{UAH} PLEASED AS PUNCH
Robert Atuahirew-
-- I am as pleased as punch today because the cardiologists at Imperial College Hospital, London gave me the results of the heart examinations I underwent a few months ago, and they gave me (or precisely my heart) a clean bill of health. I was not very worried myself, but my children were scared to death when the consultants told me that the prognosis for a sarcoid attack on the heart is not very good- that the patient can expect to live for only 2-3 years, and so thats why they wanted to eliminate it completely, which they have done today morning, so I am now referred back to my local hospital for regular monitoring.
The professors were very jolly- I think because of the nature of their work- trying to bring people back to life, or preventing them from being recalled in an abrupt manner by his almighty- they make very light of the heavy responsibility they carry. I have now come to admire heart doctors, even though they never operated on me. When I complained to the professor I feel chest pains and breathless after exertions, he jumped up from his chair, stabbed his middle finger at my chest, and proclaimed " THAT'S AGE, MY FRIEND. NOT YOUR HEART. IT IS AGE. YOU ARE NOT GROWING YOUNGER.!!!!
So I have now overcome two major scares, about my eyes, and now my heart. I think my life will come back to normal. I am not really worried about death. I am one of the few people on earth who accepts their mortality; I think I have done enough good on earth- on a balance sheet, I see no reason why God should not admit me into his Kingdom, even though I have rejected the manifestation of his glory and majesty through the medium of organised religion, which I regard as a collossal con and fraud. It is only my children I worry about- my daughter has not been able sleep for these past two days waiting for the results of my tests.
Actually, the only thing that worried me, when the cardiologists told me of a possible life expectancy of only 2-3 years, was that this amount of time may not be enough to get rid of the kayibanda tyranny in Uganda.
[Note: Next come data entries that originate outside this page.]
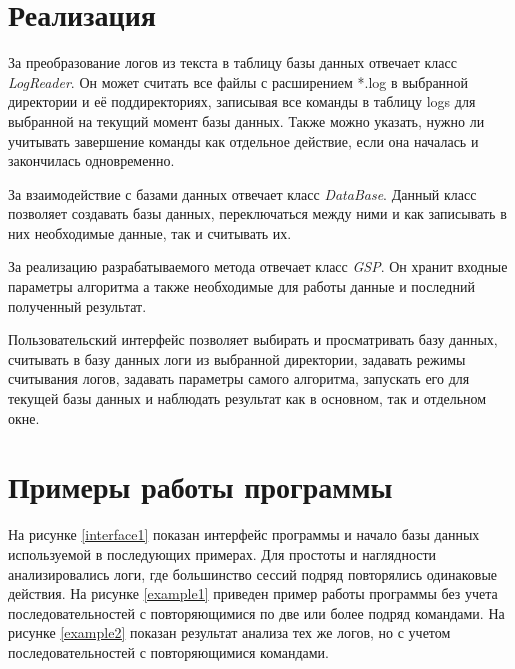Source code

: \section{Реализация}
За преобразование логов из текста в таблицу базы данных отвечает класс \textit{LogReader}.
Он может считать все файлы с расширением *.log в выбранной директории и её поддиректориях, записывая все команды в таблицу logs для выбранной на текущий момент базы данных. Также можно указать, нужно ли учитывать завершение команды как отдельное действие, если она началась и закончилась одновременно.

За взаимодействие с базами данных отвечает класс \textit{DataBase}.
Данный класс позволяет создавать базы данных,
переключаться между ними и как записывать в них необходимые данные, так и считывать их.

За реализацию разрабатываемого метода отвечает
класс \textit{GSP}.
Он хранит входные параметры алгоритма а также необходимые для работы данные и последний полученный результат.

Пользовательский интерфейс позволяет выбирать и просматривать базу данных, считывать в базу данных логи из выбранной директории, задавать режимы считывания логов, задавать параметры самого алгоритма, запускать его для текущей базы данных и наблюдать результат как в основном, так и отдельном окне.

\section{Примеры работы программы}

На рисунке \ref{interface1} показан интерфейс программы и начало базы данных используемой в последующих примерах.
Для простоты и наглядности анализировались логи, где большинство сессий подряд повторялись одинаковые действия. На рисунке \ref{example1} приведен пример работы программы без учета последовательностей с повторяющимися по две или более подряд командами. На рисунке \ref{example2} показан результат анализа тех же логов, но с учетом последовательностей с повторяющимися командами.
My biggest regret would be to die and leave Kayibanda in situ, terrorising the people of Uganda as he has been doing for the past 35 years. Thats what I dreaded most- dying and leaving Museveni Kayibanda as head of the country that God forgot. Thats why I was beginning to think of a short term fix- how to clinically and professionally eliminate Kayibanda, and let others deal with the mess in my absence, instead of laying down the foundations for a deep and thorough-going purge of the NRA and its franchises and infrastructure in our country, which will involve a violent armed struggle in the short term, and a ruthless rebuilding thereafter, all of which will take a generation or more.
So you can see why I am as pleased as punch.
Please tell Kayibanda Museveni his worst nightmare is still in place. Tell him I am back, and I am here to stay!!!